▶ Exercise goal
For each line of the data that includes the word "rules", copy the line.
** Opening Extracted entries block **
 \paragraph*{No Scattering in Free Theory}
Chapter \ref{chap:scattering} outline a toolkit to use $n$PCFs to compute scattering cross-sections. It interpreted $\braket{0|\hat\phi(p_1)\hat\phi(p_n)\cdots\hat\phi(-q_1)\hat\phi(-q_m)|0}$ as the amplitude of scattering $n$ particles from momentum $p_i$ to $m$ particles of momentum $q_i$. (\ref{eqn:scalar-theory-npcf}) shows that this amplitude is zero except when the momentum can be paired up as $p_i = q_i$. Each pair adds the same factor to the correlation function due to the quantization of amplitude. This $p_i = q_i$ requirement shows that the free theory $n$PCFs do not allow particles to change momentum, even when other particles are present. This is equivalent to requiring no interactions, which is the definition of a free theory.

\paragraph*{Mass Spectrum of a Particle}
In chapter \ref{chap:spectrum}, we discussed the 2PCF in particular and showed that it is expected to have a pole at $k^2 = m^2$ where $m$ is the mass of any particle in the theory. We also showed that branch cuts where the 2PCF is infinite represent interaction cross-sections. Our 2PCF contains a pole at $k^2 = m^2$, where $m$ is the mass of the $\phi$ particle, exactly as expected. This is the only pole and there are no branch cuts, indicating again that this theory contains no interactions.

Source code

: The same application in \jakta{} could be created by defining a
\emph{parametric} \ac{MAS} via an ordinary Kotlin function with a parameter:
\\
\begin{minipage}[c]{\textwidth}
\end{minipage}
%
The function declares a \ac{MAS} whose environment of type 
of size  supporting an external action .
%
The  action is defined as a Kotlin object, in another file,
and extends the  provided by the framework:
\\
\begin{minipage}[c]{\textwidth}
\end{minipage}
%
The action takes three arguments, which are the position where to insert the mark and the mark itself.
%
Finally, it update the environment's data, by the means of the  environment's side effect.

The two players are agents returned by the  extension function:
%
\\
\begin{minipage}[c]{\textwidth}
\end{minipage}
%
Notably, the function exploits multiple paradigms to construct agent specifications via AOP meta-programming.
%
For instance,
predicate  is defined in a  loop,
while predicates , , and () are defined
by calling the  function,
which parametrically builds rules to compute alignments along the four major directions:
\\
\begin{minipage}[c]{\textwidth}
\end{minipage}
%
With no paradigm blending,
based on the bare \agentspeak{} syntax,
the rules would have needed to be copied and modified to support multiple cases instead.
** Closing Extracted entries block **
▶ Output of the task
which parametrically builds rules to compute alignments along the four major directions:
the rules would have needed to be copied and modified to support multiple cases instead.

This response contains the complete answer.